Material supplied >>
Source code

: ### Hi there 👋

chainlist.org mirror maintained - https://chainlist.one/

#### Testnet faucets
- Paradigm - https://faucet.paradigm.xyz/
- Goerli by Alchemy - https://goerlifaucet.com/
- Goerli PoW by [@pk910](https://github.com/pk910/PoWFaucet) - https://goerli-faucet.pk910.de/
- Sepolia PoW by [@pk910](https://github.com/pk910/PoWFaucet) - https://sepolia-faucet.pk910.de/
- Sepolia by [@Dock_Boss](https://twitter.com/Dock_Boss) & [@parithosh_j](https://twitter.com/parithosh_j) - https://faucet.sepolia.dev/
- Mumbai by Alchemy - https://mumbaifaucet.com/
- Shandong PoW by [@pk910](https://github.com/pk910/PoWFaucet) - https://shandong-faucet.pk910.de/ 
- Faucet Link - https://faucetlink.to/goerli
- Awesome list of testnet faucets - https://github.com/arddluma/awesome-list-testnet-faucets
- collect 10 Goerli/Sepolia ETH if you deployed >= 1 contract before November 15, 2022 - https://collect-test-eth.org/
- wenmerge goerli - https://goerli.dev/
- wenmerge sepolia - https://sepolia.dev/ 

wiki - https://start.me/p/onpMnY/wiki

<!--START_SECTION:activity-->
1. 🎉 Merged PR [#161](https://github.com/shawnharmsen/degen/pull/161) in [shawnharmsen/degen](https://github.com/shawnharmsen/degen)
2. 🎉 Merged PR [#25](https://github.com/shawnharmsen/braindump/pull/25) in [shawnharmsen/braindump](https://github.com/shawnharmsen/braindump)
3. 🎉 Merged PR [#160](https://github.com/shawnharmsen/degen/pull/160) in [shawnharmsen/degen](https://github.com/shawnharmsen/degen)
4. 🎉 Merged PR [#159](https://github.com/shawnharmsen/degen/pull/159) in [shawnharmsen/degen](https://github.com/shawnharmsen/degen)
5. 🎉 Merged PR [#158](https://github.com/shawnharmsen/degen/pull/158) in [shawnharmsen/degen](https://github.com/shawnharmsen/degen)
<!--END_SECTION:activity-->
* * *
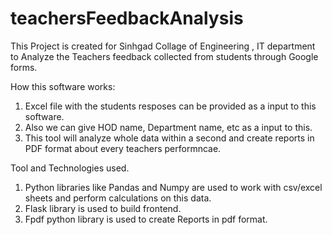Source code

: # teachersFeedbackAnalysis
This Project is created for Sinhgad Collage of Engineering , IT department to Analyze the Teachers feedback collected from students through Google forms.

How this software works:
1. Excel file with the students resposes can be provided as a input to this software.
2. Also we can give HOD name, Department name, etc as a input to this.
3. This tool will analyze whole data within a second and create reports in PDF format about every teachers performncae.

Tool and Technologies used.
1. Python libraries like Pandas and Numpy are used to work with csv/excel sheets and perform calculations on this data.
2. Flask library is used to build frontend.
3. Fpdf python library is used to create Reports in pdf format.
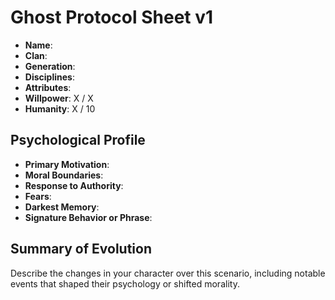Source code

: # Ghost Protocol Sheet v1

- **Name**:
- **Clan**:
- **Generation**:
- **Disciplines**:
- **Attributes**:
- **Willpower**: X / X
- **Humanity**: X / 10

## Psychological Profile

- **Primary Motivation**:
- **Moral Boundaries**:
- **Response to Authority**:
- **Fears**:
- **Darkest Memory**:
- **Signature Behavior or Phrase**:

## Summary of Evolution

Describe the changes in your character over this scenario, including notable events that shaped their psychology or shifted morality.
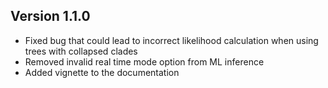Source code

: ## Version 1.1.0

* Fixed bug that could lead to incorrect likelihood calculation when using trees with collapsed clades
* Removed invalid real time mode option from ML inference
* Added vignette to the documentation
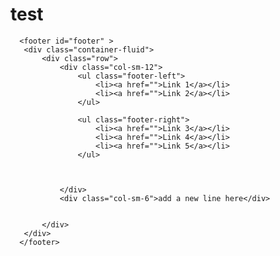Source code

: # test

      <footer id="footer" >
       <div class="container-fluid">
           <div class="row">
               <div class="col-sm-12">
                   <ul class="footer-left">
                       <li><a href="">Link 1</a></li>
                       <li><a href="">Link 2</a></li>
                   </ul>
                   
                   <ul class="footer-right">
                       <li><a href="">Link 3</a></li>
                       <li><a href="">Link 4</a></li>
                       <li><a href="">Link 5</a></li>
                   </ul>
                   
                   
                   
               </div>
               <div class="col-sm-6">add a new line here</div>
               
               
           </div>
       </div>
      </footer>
* * *
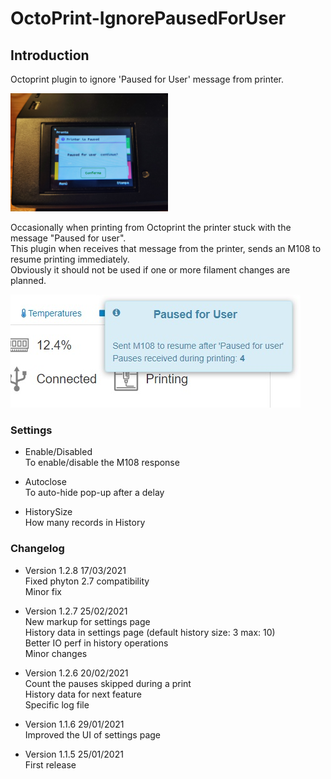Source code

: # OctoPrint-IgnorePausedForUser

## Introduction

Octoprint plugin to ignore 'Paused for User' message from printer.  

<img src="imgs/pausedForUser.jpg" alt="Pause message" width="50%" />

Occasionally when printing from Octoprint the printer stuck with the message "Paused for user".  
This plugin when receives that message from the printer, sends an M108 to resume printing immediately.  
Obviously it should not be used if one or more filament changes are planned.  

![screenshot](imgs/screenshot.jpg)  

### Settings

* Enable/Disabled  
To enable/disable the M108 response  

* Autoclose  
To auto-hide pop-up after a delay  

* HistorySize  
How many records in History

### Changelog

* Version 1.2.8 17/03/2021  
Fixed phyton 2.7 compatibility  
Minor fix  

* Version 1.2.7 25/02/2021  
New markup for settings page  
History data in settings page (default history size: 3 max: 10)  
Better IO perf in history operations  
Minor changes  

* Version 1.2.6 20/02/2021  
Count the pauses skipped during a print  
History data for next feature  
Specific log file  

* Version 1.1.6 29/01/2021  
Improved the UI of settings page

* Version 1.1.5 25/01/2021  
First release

Exercise goal >> The lines to extract from the data above begin with the line containing "Specific log file" and end with the line containing "First release". Extract them exactly, including both.

Response below >>
Specific log file  

* Version 1.1.6 29/01/2021  
Improved the UI of settings page

* Version 1.1.5 25/01/2021  
First release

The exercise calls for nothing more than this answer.